■ Task to carry out
After finding the line with "2) Install the" in the data below, set down exactly each line through the one with "arXiv preprint arXiv:1405.0312 (2014).", inclusive, and stop there.

Dataset entries:
_ _ _ _ _ _ _

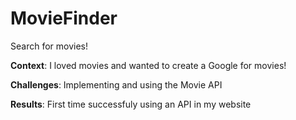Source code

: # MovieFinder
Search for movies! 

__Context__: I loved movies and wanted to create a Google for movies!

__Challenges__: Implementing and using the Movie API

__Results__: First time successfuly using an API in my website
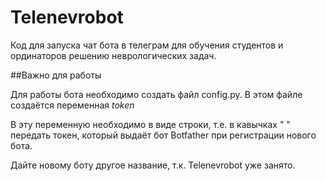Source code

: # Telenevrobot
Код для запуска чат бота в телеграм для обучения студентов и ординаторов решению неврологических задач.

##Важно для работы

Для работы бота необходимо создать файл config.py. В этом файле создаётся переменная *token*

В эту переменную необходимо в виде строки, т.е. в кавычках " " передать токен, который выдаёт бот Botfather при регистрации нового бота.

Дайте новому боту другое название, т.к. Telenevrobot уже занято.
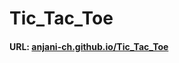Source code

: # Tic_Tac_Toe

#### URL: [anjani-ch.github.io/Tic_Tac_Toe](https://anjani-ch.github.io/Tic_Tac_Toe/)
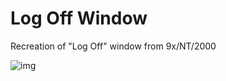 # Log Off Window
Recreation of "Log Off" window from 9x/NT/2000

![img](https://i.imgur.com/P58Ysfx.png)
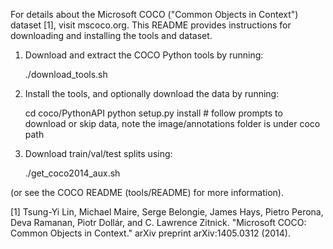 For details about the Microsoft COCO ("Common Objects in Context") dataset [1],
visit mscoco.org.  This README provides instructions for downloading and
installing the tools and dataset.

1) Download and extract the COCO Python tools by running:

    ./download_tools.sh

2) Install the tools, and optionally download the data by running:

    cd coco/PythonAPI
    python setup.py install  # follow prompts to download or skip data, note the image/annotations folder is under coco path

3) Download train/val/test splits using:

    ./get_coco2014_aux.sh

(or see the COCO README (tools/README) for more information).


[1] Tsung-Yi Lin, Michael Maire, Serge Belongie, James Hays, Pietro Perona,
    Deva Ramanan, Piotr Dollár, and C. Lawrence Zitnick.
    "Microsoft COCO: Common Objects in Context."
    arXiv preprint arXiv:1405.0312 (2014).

_ _ _ _ _ _ _

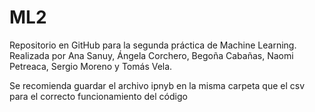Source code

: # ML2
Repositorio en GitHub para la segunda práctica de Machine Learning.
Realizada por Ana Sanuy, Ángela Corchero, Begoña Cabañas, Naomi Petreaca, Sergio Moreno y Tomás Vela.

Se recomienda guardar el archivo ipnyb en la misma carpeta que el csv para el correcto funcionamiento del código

_ _ _ _ _ _ _

■ Solution to this exercise
2) Install the tools, and optionally download the data by running:

    cd coco/PythonAPI
    python setup.py install  # follow prompts to download or skip data, note the image/annotations folder is under coco path

3) Download train/val/test splits using:

    ./get_coco2014_aux.sh

(or see the COCO README (tools/README) for more information).


[1] Tsung-Yi Lin, Michael Maire, Serge Belongie, James Hays, Pietro Perona,
    Deva Ramanan, Piotr Dollár, and C. Lawrence Zitnick.
    "Microsoft COCO: Common Objects in Context."
    arXiv preprint arXiv:1405.0312 (2014).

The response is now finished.